__DESCRIPTION OF THE TASK__:
Report the count of lines with "reward" in the data below, and no other words.

### PROVIDED ENTRIES ###

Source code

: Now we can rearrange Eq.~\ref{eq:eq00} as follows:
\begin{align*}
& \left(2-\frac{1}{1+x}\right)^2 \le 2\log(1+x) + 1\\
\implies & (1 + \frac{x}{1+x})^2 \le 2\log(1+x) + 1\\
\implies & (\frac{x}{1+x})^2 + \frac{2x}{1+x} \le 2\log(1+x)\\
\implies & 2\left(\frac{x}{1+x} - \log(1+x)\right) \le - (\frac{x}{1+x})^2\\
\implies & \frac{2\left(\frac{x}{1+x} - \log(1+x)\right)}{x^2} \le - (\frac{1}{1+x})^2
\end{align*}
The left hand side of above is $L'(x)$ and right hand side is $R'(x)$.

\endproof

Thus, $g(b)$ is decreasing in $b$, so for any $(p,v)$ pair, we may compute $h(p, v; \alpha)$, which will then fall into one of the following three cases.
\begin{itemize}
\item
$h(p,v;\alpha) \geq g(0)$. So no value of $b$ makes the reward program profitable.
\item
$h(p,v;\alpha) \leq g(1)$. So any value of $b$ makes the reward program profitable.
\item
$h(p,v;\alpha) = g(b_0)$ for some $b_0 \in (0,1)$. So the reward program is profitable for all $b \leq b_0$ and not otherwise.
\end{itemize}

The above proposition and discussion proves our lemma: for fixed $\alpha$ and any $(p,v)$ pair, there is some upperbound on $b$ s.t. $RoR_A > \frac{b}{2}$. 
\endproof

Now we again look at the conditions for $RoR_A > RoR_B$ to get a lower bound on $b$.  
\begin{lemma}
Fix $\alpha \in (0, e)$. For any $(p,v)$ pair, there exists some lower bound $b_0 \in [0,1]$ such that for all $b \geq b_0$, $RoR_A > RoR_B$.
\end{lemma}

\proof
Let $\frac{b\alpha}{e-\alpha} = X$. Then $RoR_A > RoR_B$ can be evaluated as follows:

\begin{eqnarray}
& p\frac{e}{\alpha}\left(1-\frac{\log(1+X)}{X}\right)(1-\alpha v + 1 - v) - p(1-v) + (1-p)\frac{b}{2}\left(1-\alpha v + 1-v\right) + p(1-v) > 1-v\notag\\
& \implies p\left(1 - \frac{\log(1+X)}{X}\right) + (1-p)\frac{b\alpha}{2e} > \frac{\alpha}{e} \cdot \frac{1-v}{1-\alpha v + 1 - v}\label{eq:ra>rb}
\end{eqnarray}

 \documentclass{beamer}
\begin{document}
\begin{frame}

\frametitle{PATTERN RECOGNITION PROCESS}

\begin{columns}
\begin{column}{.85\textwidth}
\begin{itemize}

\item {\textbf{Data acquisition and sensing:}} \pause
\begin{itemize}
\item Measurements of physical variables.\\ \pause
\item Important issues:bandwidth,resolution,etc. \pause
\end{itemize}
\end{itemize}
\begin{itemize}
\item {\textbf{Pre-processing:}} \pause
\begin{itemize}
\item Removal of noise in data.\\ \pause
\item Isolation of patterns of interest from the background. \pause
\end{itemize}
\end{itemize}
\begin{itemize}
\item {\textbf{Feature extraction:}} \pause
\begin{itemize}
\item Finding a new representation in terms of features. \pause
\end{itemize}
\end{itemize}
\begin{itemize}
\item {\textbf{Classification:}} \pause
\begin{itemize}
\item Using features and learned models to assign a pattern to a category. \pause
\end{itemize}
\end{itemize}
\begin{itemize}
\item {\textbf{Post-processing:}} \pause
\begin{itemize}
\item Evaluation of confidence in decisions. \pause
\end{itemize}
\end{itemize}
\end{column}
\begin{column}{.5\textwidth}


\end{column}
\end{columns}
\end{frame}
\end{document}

###

__RESPONSE FOR THIS EXERCISE__:
3